Des déclinaisons du célèbre Groupe d’experts intergouvernemental sur l’évolution du climat s’implanteraient-elles en région ? C’est l’impression qu’ont pu laisser plusieurs articles de presse reprenant un rapport dévoilé mercredi 12 avril par le «Giec des Pays-de-la-Loire». Ainsi, le Huffington Post, s’appuyant sur une dépêche AFP, titrait : «Dans les Pays-de-la-Loire, le Giec suggère d’interdire les méga bassines». Un titre critiqué, puis modifié car trompeur.
Comme l’a précisé sur Twitter François Gemenne, co-auteur du dernier rapport du Giec «international», «le Giec est un organisme intergouvernemental qui ne compte pas d’antennes locales, ne publie pas de rapports locaux et ne formule pas de recommandations politiques».
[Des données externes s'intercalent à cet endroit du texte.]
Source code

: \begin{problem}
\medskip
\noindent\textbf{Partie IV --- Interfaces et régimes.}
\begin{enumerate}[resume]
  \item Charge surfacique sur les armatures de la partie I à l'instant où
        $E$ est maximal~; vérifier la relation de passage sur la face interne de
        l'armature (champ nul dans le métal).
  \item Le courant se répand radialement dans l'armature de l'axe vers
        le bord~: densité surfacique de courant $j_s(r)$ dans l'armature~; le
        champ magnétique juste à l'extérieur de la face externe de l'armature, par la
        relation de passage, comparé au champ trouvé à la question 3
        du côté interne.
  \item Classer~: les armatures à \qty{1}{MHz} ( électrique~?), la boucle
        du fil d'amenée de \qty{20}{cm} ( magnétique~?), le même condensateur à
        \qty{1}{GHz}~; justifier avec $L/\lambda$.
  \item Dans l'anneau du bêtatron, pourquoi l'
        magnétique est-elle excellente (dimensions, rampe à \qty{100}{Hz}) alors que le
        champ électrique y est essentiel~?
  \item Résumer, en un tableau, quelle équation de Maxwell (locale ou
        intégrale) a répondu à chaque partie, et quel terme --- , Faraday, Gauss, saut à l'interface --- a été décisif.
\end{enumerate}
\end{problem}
Je pense très important de rappeler ici que le GIEC est un organisme intergouvernemental qui ne compte pas d’antennes locales, ne publie pas de rapports locaux et ne formule pas de recommandations politiques. https://t.co/VjlSvKMH8T
— François Gemenne (@Gemenne) April 12, 2023
Une initiative locale
De fait, les deux Giec n’ont rien à voir. Le Giec originel est bien celui qui produit les rapports internationaux sur le climat. Le Giec des Pays-de-la-Loire, lui, est en réalité un Groupement interdisciplinaire sur les évolutions du climat spécifique aux Pays-de-la-Loire : une initiative locale, lancée en octobre 2020 par la région et le Comité 21 Grand Ouest, «réseau des acteurs du développement durable» dans la zone. Une initiative qui n’est ni isolée ni nouvelle : le premier «Giec régional», AcclimaTerra, est né d’une initiative de 2011 en Aquitaine (actuellement Nouvelle-Aquitaine). Aujourd’hui, douze régions se sont dotées d’un de ces outils, le plus souvent baptisés «Giec» ou, de manière plus logique, «Grec».
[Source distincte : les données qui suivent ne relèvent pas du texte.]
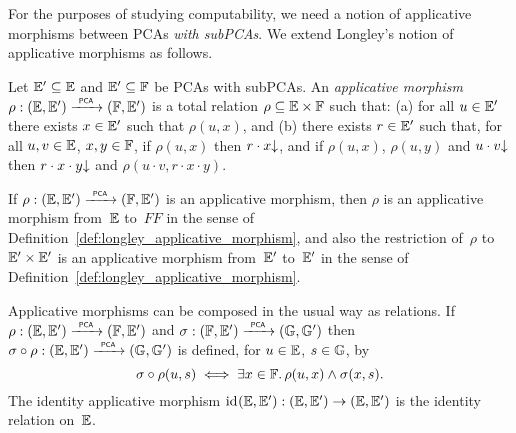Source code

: For the purposes of studying computability, we need a notion of
applicative morphisms between PCAs \emph{with subPCAs}. We extend
Longley's notion of applicative morphisms as follows.

\begin{definition}
  \label{def:applicative_morphism}%
  Let ${\mathbb{E}'} \subseteq {\mathbb{E}}$ and ${\mathbb{E}'} \subseteq {\mathbb{F}}$ be PCAs with
  subPCAs. An \emph{applicative morphism} $\rho: ({\mathbb{E}}, {\mathbb{E}'})
  \xrightarrow{\scriptscriptstyle\mathsf{\ PCA\ }}{} ({\mathbb{F}}, {\mathbb{E}'})$ is a total relation $\rho \subseteq {\mathbb{E}} \times 
  {\mathbb{F}}$ such that:
  (a)
  for all $u \in {\mathbb{E}'}$ there exists $x \in {\mathbb{E}'}$ such that
  $\rho(u, x)$, and
  (b)
  there exists $r \in {\mathbb{E}'}$ such that, for all $u, v \in {\mathbb{E}}$, $x, y
  \in {\mathbb{F}}$, if $\rho(u, x)$ then $r \cdot x{\downarrow}$, and if $\rho(u,
  x)$, $\rho(u, y)$ and $u \cdot v{\downarrow}$ then $r \cdot x \cdot y{\downarrow}$ and $\rho(u \cdot v, r \cdot x \cdot y)$.
\end{definition}

If $\rho: ({\mathbb{E}}, {\mathbb{E}'}) \xrightarrow{\scriptscriptstyle\mathsf{\ PCA\ }}{} ({\mathbb{F}}, {\mathbb{E}'})$ is an applicative
morphism, then $\rho$ is an applicative morphism from~${\mathbb{E}}$ to~$FF$ in
the sense of Definition~\ref{def:longley_applicative_morphism}, and
also the restriction of~$\rho$ to ${\mathbb{E}'} \times {\mathbb{E}'}$ is an
applicative morphism from~${\mathbb{E}'}$ to~${\mathbb{E}'}$ in the sense of
Definition~\ref{def:longley_applicative_morphism}.

%
%
%
Applicative morphisms can be composed in the usual way as relations.
If $\rho: ({\mathbb{E}}, {\mathbb{E}'}) \xrightarrow{\scriptscriptstyle\mathsf{\ PCA\ }}{} ({\mathbb{F}}, {\mathbb{E}'})$ and $\sigma: ({\mathbb{F}},
{\mathbb{E}'}) \xrightarrow{\scriptscriptstyle\mathsf{\ PCA\ }}{} ({\mathbb{G}}, {\mathbb{G}'})$ then $\sigma \circ \rho: ({\mathbb{E}}, {\mathbb{E}'})
\xrightarrow{\scriptscriptstyle\mathsf{\ PCA\ }}{} ({\mathbb{G}}, {\mathbb{G}'})$ is defined, for $u \in {\mathbb{E}}$, $s \in {\mathbb{G}}$, by
%
\begin{equation*}
  \sigma \circ \rho (u, s)
  \iff
  \exists x \in {\mathbb{F}} .\,{\rho(u, x) \land \sigma(x, s)}.
\end{equation*}
%
The identity applicative morphism $\mathrm{id}_{}{({\mathbb{E}}, {\mathbb{E}'})}: ({\mathbb{E}},
{\mathbb{E}'}) \to ({\mathbb{E}}, {\mathbb{E}'})$ is the identity relation on~${\mathbb{E}}$.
Des noms proches, pour un fonctionnement peu éloigné. Interrogée par CheckNews, Virginie Raisson-Victor, présidente du Giec des Pays-de-la-Loire, explique que les chercheurs sont sélectionnés pour leur «expertise scientifique» dans leur domaine et leurs «liens avec la région», et produisent leurs travaux «sur la base d’un ensemble de documents et d’études à leur disposition» – à l’instar du Giec, qui s’appuie sur de l’existant. Ses travaux, eux, visent à «traiter et partager les données climatiques régionales pour vulgariser les connaissances sur l’impact du changement climatique en Pays-de-la-Loire», ce qui a été fait dans un rapport en juin, mais aussi à «éclairer les décisions du territoire». Une deuxième mission que le Giec Pays-de-la-Loire accomplit avec des propositions précises dans son nouveau rapport, à la différence du Giec «international» qui se veut «non prescriptif».
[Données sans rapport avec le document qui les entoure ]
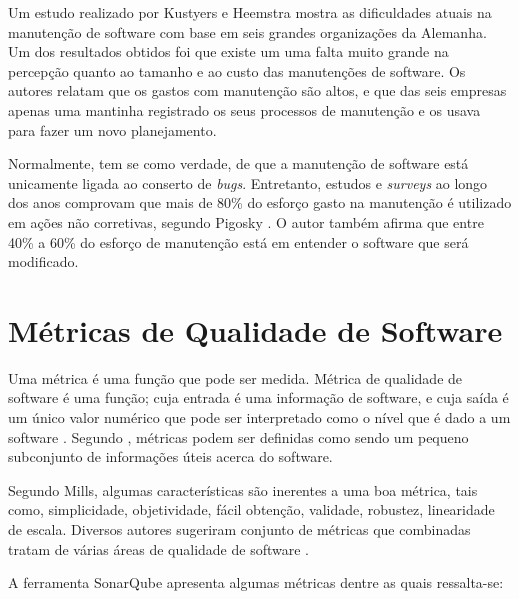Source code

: Um estudo realizado por Kustyers e Heemstra \cite{kusters} mostra as dificuldades atuais na manutenção de software com base em seis grandes organizações da Alemanha. Um dos resultados obtidos foi que existe um uma falta muito grande na percepção quanto ao tamanho e ao custo das manutenções de software. Os autores relatam que os gastos com manutenção são altos, e que das seis empresas apenas uma mantinha registrado os seus processos de manutenção e os usava para fazer um novo planejamento. 

Normalmente, tem se como verdade, de que a manutenção de software está unicamente ligada ao conserto de \textit{bugs}. Entretanto, estudos e \textit{surveys} ao longo dos anos comprovam que mais de 80\% do esforço gasto na manutenção é utilizado em ações não corretivas, segundo Pigosky \cite{pigosky}. O autor também afirma que entre 40\% a 60\% do esforço de manutenção está em entender o software que será modificado.

\section{Métricas de Qualidade de Software}

Uma métrica é uma função que pode ser medida. Métrica de qualidade de software é uma função; cuja entrada é uma informação de software, e cuja saída é um único valor numérico que pode ser interpretado como o nível que é dado a um software \cite{karner}. Segundo \cite{pressman}, métricas podem ser definidas como sendo um pequeno subconjunto de informações úteis acerca do software.

Segundo Mills, algumas características são inerentes a uma boa métrica, tais como, simplicidade, objetividade, fácil obtenção, validade, robustez, linearidade de escala. Diversos autores sugeriram conjunto de métricas que combinadas tratam de várias áreas de qualidade de software \cite{paulo_meirelles}.

A ferramenta SonarQube apresenta algumas métricas dentre as quais ressalta-se:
Une dépêche de l’AFP en cause
Face au risque de confusion entre les noms, Virginie Raisson-Victor souligne «toujours utiliser l’acronyme avec le nom “Pays-de-la-Loire” derrière» et préciser que c’est «à ne pas confondre avec le Giec international» lors de ses interventions. Un risque qui n’a pas été évité lors de la publication de ce rapport, du fait d’une erreur de l’AFP qui a qualifié le Giec des Pays-de-la-Loire de «Giec régional» et même de «déclinaison régionale des experts climatiques de l’ONU» dans une première version de sa dépêche. Si la dépêche a été corrigée par la suite, la plupart des médias se sont fait prendre au piège entre-temps, Libération inclus.
Virginie Raisson-Victor, elle, est partagée. «Il y a tout un rapport, un travail qui dure des mois, et on bute sur un nom !» peste-t-elle. Avant de souligner : «Cette polémique sur le nom fait que des gens s’intéressent à ce qu’on fait. C’est assez amusant de voir l’importance qu’un acronyme peut avoir.»